---- Input data

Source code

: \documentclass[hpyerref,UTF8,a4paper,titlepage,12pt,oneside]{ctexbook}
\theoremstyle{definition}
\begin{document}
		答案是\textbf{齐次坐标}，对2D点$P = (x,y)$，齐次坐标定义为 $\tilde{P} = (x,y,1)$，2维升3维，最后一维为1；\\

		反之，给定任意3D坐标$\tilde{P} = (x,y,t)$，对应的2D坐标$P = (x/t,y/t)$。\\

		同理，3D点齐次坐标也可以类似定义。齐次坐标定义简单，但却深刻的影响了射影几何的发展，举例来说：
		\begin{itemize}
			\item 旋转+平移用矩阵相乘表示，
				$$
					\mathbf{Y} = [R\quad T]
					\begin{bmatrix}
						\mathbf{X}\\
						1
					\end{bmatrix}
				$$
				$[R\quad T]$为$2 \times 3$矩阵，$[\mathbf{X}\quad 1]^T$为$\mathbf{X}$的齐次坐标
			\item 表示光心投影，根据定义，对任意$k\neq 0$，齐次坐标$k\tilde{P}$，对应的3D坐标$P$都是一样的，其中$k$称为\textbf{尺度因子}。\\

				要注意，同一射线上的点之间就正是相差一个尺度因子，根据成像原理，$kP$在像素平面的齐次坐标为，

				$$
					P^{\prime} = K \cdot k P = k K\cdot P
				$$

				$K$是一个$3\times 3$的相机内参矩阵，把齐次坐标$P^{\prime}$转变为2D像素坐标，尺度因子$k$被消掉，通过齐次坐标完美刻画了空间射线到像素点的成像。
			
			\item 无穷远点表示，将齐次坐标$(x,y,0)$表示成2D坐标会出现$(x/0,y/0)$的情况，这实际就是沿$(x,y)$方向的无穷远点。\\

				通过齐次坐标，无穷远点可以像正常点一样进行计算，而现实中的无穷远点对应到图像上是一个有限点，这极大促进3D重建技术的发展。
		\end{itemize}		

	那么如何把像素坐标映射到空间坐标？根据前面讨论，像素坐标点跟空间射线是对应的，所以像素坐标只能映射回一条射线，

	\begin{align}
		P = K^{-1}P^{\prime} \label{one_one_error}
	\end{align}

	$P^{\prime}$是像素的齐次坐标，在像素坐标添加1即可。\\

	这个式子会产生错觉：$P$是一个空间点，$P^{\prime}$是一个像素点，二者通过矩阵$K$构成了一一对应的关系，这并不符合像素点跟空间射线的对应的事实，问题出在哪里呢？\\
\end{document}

--------

_Brief_
Where the word "prime" is present in a line of the listing, copy that line.

_Written response_
					P^{\prime} = K \cdot k P = k K\cdot P
				$K$是一个$3\times 3$的相机内参矩阵，把齐次坐标$P^{\prime}$转变为2D像素坐标，尺度因子$k$被消掉，通过齐次坐标完美刻画了空间射线到像素点的成像。
		P = K^{-1}P^{\prime} \label{one_one_error}
	$P^{\prime}$是像素的齐次坐标，在像素坐标添加1即可。\\
	这个式子会产生错觉：$P$是一个空间点，$P^{\prime}$是一个像素点，二者通过矩阵$K$构成了一一对应的关系，这并不符合像素点跟空间射线的对应的事实，问题出在哪里呢？\\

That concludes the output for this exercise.